After months of lobbying, Montgomery County could get a Medivac helicopter unit as early as next January as part of a multimillion-dollar expansion of the popular state police aviation program, according to state and local officials.

The officials said the helicopter unit is expected to be stationed in the northeastern section of the county at Burtonsville, where it could serve Montgomery, Prince George's and Howard counties. It would become the eighth such state police station, including nearby units in Frederick and in Prince George's at Andrews Air Force Base.

Plans by state police and Montgomery fire rescue officials call for constructing a helicopter pad, hangar, crew quarters and fuel station to house a helicopter and a 12-person station at Old Columbia Pike and realigned Briggs Chaney Road. The five-acre site also will contain a new fire station that will replace the aging Spencerville Road fire house, currently the home of the Burtonsville Volunteer Fire Department, said Ramon Granados, director of fire and rescue services for Montgomery County.

The state police-run helicopter, which also would be used for search and rescue missions and law enforcement operations, would start operating in January, even though Montgomery County, which is spending $400,000 to provide facilities for the new Medivac station, does not expect the Burtonsville site to be finished by then. Granados said the county is looking for temporary quarters for the Medivac unit.

Maj. Warner Sumpter, commander of the Maryland state police aviation division, said funding for the new station would come from the $31 million the General Assembly appropriated last year to expand the state's emergency Medivac system. Under that plan, money from an increase in car registration fees was used to create the Maryland Emergency Medical Services Fund.

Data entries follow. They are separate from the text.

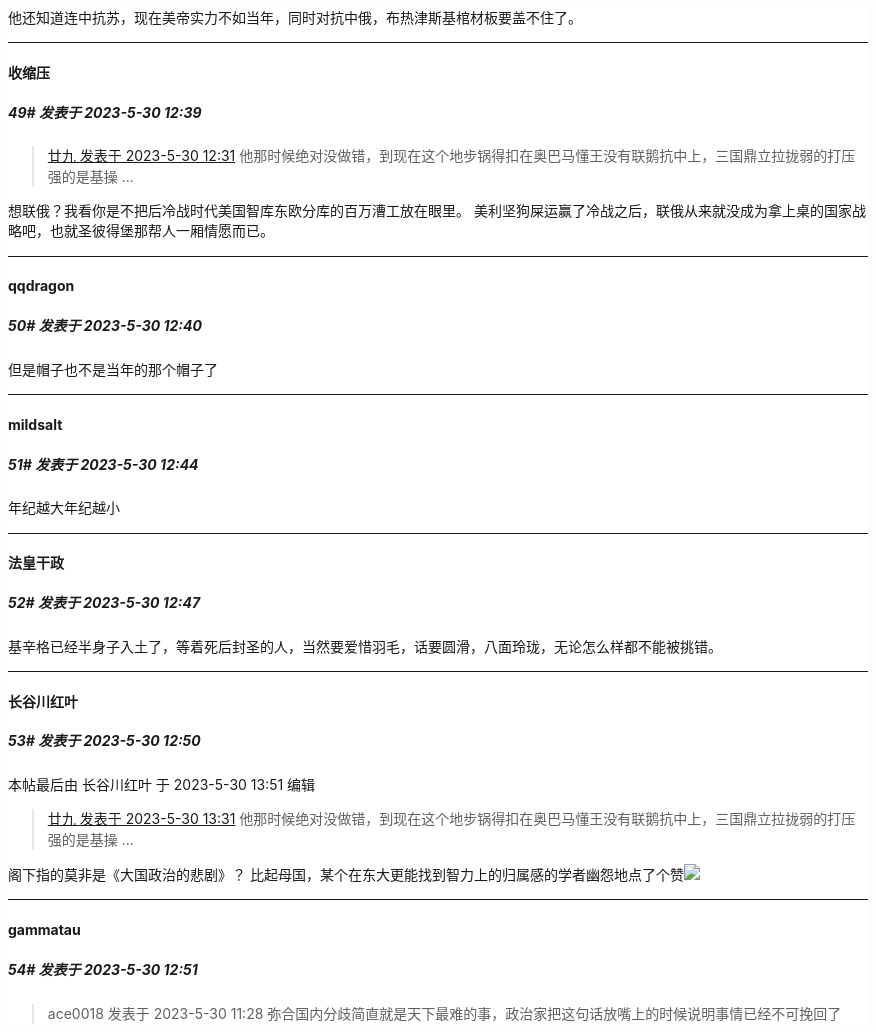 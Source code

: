 他还知道连中抗苏，现在美帝实力不如当年，同时对抗中俄，布热津斯基棺材板要盖不住了。

*****

####  收缩压  
##### 49#       发表于 2023-5-30 12:39

<blockquote><a href="httphttps://bbs.saraba1st.com/2b/forum.php?mod=redirect&amp;goto=findpost&amp;pid=61049922&amp;ptid=2137524" target="_blank">廿九 发表于 2023-5-30 12:31</a>
他那时候绝对没做错，到现在这个地步锅得扣在奥巴马懂王没有联鹅抗中上，三国鼎立拉拢弱的打压强的是基操 ...</blockquote>
想联俄？我看你是不把后冷战时代美国智库东欧分库的百万漕工放在眼里。
美利坚狗屎运赢了冷战之后，联俄从来就没成为拿上桌的国家战略吧，也就圣彼得堡那帮人一厢情愿而已。

*****

####  qqdragon  
##### 50#       发表于 2023-5-30 12:40

但是帽子也不是当年的那个帽子了

*****

####  mildsalt  
##### 51#       发表于 2023-5-30 12:44

年纪越大年纪越小

*****

####  法皇干政  
##### 52#       发表于 2023-5-30 12:47

基辛格已经半身子入土了，等着死后封圣的人，当然要爱惜羽毛，话要圆滑，八面玲珑，无论怎么样都不能被挑错。

*****

####  长谷川红叶  
##### 53#       发表于 2023-5-30 12:50

 本帖最后由 长谷川红叶 于 2023-5-30 13:51 编辑 
<blockquote><a href="httphttps://bbs.saraba1st.com/2b/forum.php?mod=redirect&amp;goto=findpost&amp;pid=61049922&amp;ptid=2137524" target="_blank">廿九 发表于 2023-5-30 13:31</a>
他那时候绝对没做错，到现在这个地步锅得扣在奥巴马懂王没有联鹅抗中上，三国鼎立拉拢弱的打压强的是基操 ...</blockquote>
阁下指的莫非是《大国政治的悲剧》？
比起母国，某个在东大更能找到智力上的归属感的学者幽怨地点了个赞<img src="https://static.saraba1st.com/image/smiley/face2017/053.png" referrerpolicy="no-referrer">

*****

####  gammatau  
##### 54#       发表于 2023-5-30 12:51

<blockquote>ace0018 发表于 2023-5-30 11:28
弥合国内分歧简直就是天下最难的事，政治家把这句话放嘴上的时候说明事情已经不可挽回了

The plans on how the money would be spent were announced in Gov. William Donald Schaefer's budget last month. Besides the expansion into Montgomery, the state intends to use $13 million this year to buy six twin-engine helicopters during the next 18 months with an option to purchase six more.

Ronald Moser, an assistant secretary in the Maryland Department of Transportation and director of the helicopter procurement project, said the state put out a call for bids Feb. 9 and expects to sign a contract by the end of June. Three of the six helicopters would arrive 120 days later, with another delivered every three months after that.

Montgomery will not receive any of the new helicopters, which will be bigger and will have more sophisticated equipment than the Bell Jet Ranger helicopters now used by state police. The new helicopters will be able to carry two patients and two flight attendants; in contrast, the single-engine Bell Jet can carry only one each.

Montgomery officials have been pushing for two years to get a Medivac unit for the county, which last year had 182 calls for a Medivac unit, up from 153 in 1986.

Currently, Montgomery police and rescue workers rely on nearby state Medivac helicopters. Capt. Edward Bickham of Montgomery's Fire and Rescue Service said that a helicopter from Frederick takes an average of 19 minutes to arrive at an accident in Montgomery and one from Andrews takes 22 minutes.

Granados said the county also has been using the U.S. Park Police and Fairfax County police helicopters, which take an average of 14 minutes to respond.

The new Burtonsville unit would take far less time to get to an accident, Granados said. "Anyone can see that if we're waiting for service to come from Frederick or Andrews, it will take more time than if we have a facility in Burtonsville," Granados said.

Del. Peter Franchot (D-Montgomery) said, "We wanted {the new Medivac unit} because lives would be saved," noting that state legislators and County Executive Sidney Kramer had to lobby the governor for the Burtonsville section. "The Montgomery County section was an add-on. It was not there a year ago," he said.

Granados said there have been times when the state and other area police department helicopters have been unavailable, and the county has had to call Washington Hospital Center's MedStar unit. "But that costs the patients," he said. In contrast, state Medivac helicopters are free.

But the plans to add a Burtonsville Medivac station have not stifled calls from residents' groups to create a county police helicopter division.

Dan Mayer, a county police officer and an adviser to Citizens in Support of a Public Safety Helicopter for Montgomery County, said that a county unit could run emergency calls when the state police helicopter is unavailable and that county police also could use its own helicopter to help direct traffic for three or four hours a day.